Start of INFORMATION SUPPLIED

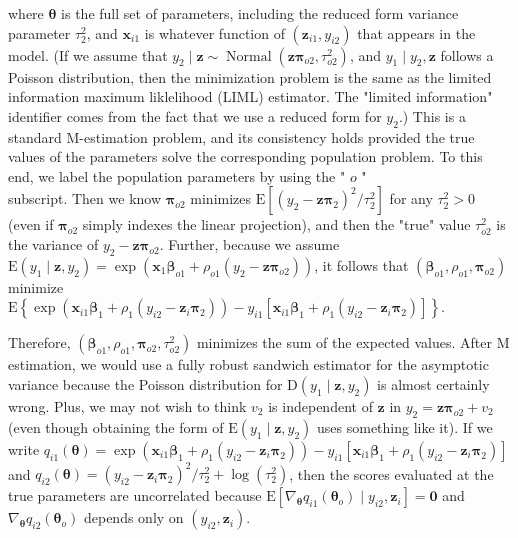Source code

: \documentclass[10pt]{article}
\begin{document}
where $\boldsymbol{\theta}$ is the full set of parameters, including the reduced form variance parameter $\tau_{2}^{2}$, and $\mathbf{x}_{i 1}$ is whatever function of $\left(\mathbf{z}_{i 1}, y_{i 2}\right)$ that appears in the model. (If we assume that $y_{2} \mid \mathbf{z} \sim \operatorname{Normal}\left(\mathbf{z} \boldsymbol{\pi}_{o 2}, \tau_{o 2}^{2}\right)$, and $y_{1} \mid y_{2}, \mathbf{z}$ follows a Poisson distribution, then the minimization problem is the same as the limited information maximum liklelihood (LIML) estimator. The "limited information" identifier comes from the fact that we use a reduced form for $y_{2}$.) This is a standard M-estimation problem, and its consistency holds provided the true values of the parameters solve the corresponding population problem. To this end, we label the population parameters by using the " $o$ "\\
subscript. Then we know $\boldsymbol{\pi}_{o 2}$ minimizes $\mathrm{E}\left[\left(y_{2}-\mathbf{z} \boldsymbol{\pi}_{2}\right)^{2} / \tau_{2}^{2}\right]$ for any $\tau_{2}^{2}>0$ (even if $\boldsymbol{\pi}_{o 2}$ simply indexes the linear projection), and then the "true" value $\tau_{o 2}^{2}$ is the variance of $y_{2}-\mathbf{z} \boldsymbol{\pi}_{o 2}$. Further, because we assume $\mathrm{E}\left(y_{1} \mid \mathbf{z}, y_{2}\right)=\exp \left(\mathbf{x}_{1} \boldsymbol{\beta}_{o 1}+\rho_{o 1}\left(y_{2}-\mathbf{z} \boldsymbol{\pi}_{o 2}\right)\right)$, it follows that $\left(\boldsymbol{\beta}_{o 1}, \rho_{o 1}, \boldsymbol{\pi}_{o 2}\right)$ minimize\\
$\mathrm{E}\left\{\exp \left(\mathbf{x}_{i 1} \boldsymbol{\beta}_{1}+\rho_{1}\left(y_{i 2}-\mathbf{z}_{i} \boldsymbol{\pi}_{2}\right)\right)-y_{i 1}\left[\mathbf{x}_{i 1} \boldsymbol{\beta}_{1}+\rho_{1}\left(y_{i 2}-\mathbf{z}_{i} \boldsymbol{\pi}_{2}\right)\right]\right\}$.

Therefore, $\left(\boldsymbol{\beta}_{o 1}, \rho_{o 1}, \boldsymbol{\pi}_{o 2}, \tau_{o 2}^{2}\right)$ minimizes the sum of the expected values. After M estimation, we would use a fully robust sandwich estimator for the asymptotic variance because the Poisson distribution for $\mathrm{D}\left(y_{1} \mid \mathbf{z}, y_{2}\right)$ is almost certainly wrong. Plus, we may not wish to think $v_{2}$ is independent of $\mathbf{z}$ in $y_{2}=\mathbf{z} \boldsymbol{\pi}_{o 2}+v_{2}$ (even though obtaining the form of $\mathrm{E}\left(y_{1} \mid \mathbf{z}, y_{2}\right)$ uses something like it). If we write $q_{i 1}(\boldsymbol{\theta})= \exp \left(\mathbf{x}_{i 1} \boldsymbol{\beta}_{1}+\rho_{1}\left(y_{i 2}-\mathbf{z}_{i} \boldsymbol{\pi}_{2}\right)\right)-y_{i 1}\left[\mathbf{x}_{i 1} \boldsymbol{\beta}_{1}+\rho_{1}\left(y_{i 2}-\mathbf{z}_{i} \boldsymbol{\pi}_{2}\right)\right]$ and $q_{i 2}(\boldsymbol{\theta})=\left(y_{i 2}-\mathbf{z}_{i} \boldsymbol{\pi}_{2}\right)^{2} / \tau_{2}^{2} +\log \left(\tau_{2}^{2}\right)$, then the scores evaluated at the true parameters are uncorrelated because $\mathrm{E}\left[\nabla_{\boldsymbol{\theta}} q_{i 1}\left(\boldsymbol{\theta}_{o}\right) \mid y_{i 2}, \mathbf{z}_{i}\right]=\mathbf{0}$ and $\nabla_{\boldsymbol{\theta}} q_{i 2}\left(\boldsymbol{\theta}_{o}\right)$ depends only on $\left(y_{i 2}, \mathbf{z}_{i}\right)$.
\end{document}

End of INFORMATION SUPPLIED

▶ [EXERCISE] Check each line of the material for the word "distribution". Copy the ones that have it.

▶ [YOUR RESPONSE]
where $\boldsymbol{\theta}$ is the full set of parameters, including the reduced form variance parameter $\tau_{2}^{2}$, and $\mathbf{x}_{i 1}$ is whatever function of $\left(\mathbf{z}_{i 1}, y_{i 2}\right)$ that appears in the model. (If we assume that $y_{2} \mid \mathbf{z} \sim \operatorname{Normal}\left(\mathbf{z} \boldsymbol{\pi}_{o 2}, \tau_{o 2}^{2}\right)$, and $y_{1} \mid y_{2}, \mathbf{z}$ follows a Poisson distribution, then the minimization problem is the same as the limited information maximum liklelihood (LIML) estimator. The "limited information" identifier comes from the fact that we use a reduced form for $y_{2}$.) This is a standard M-estimation problem, and its consistency holds provided the true values of the parameters solve the corresponding population problem. To this end, we label the population parameters by using the " $o$ "\\
Therefore, $\left(\boldsymbol{\beta}_{o 1}, \rho_{o 1}, \boldsymbol{\pi}_{o 2}, \tau_{o 2}^{2}\right)$ minimizes the sum of the expected values. After M estimation, we would use a fully robust sandwich estimator for the asymptotic variance because the Poisson distribution for $\mathrm{D}\left(y_{1} \mid \mathbf{z}, y_{2}\right)$ is almost certainly wrong. Plus, we may not wish to think $v_{2}$ is independent of $\mathbf{z}$ in $y_{2}=\mathbf{z} \boldsymbol{\pi}_{o 2}+v_{2}$ (even though obtaining the form of $\mathrm{E}\left(y_{1} \mid \mathbf{z}, y_{2}\right)$ uses something like it). If we write $q_{i 1}(\boldsymbol{\theta})= \exp \left(\mathbf{x}_{i 1} \boldsymbol{\beta}_{1}+\rho_{1}\left(y_{i 2}-\mathbf{z}_{i} \boldsymbol{\pi}_{2}\right)\right)-y_{i 1}\left[\mathbf{x}_{i 1} \boldsymbol{\beta}_{1}+\rho_{1}\left(y_{i 2}-\mathbf{z}_{i} \boldsymbol{\pi}_{2}\right)\right]$ and $q_{i 2}(\boldsymbol{\theta})=\left(y_{i 2}-\mathbf{z}_{i} \boldsymbol{\pi}_{2}\right)^{2} / \tau_{2}^{2} +\log \left(\tau_{2}^{2}\right)$, then the scores evaluated at the true parameters are uncorrelated because $\mathrm{E}\left[\nabla_{\boldsymbol{\theta}} q_{i 1}\left(\boldsymbol{\theta}_{o}\right) \mid y_{i 2}, \mathbf{z}_{i}\right]=\mathbf{0}$ and $\nabla_{\boldsymbol{\theta}} q_{i 2}\left(\boldsymbol{\theta}_{o}\right)$ depends only on $\left(y_{i 2}, \mathbf{z}_{i}\right)$.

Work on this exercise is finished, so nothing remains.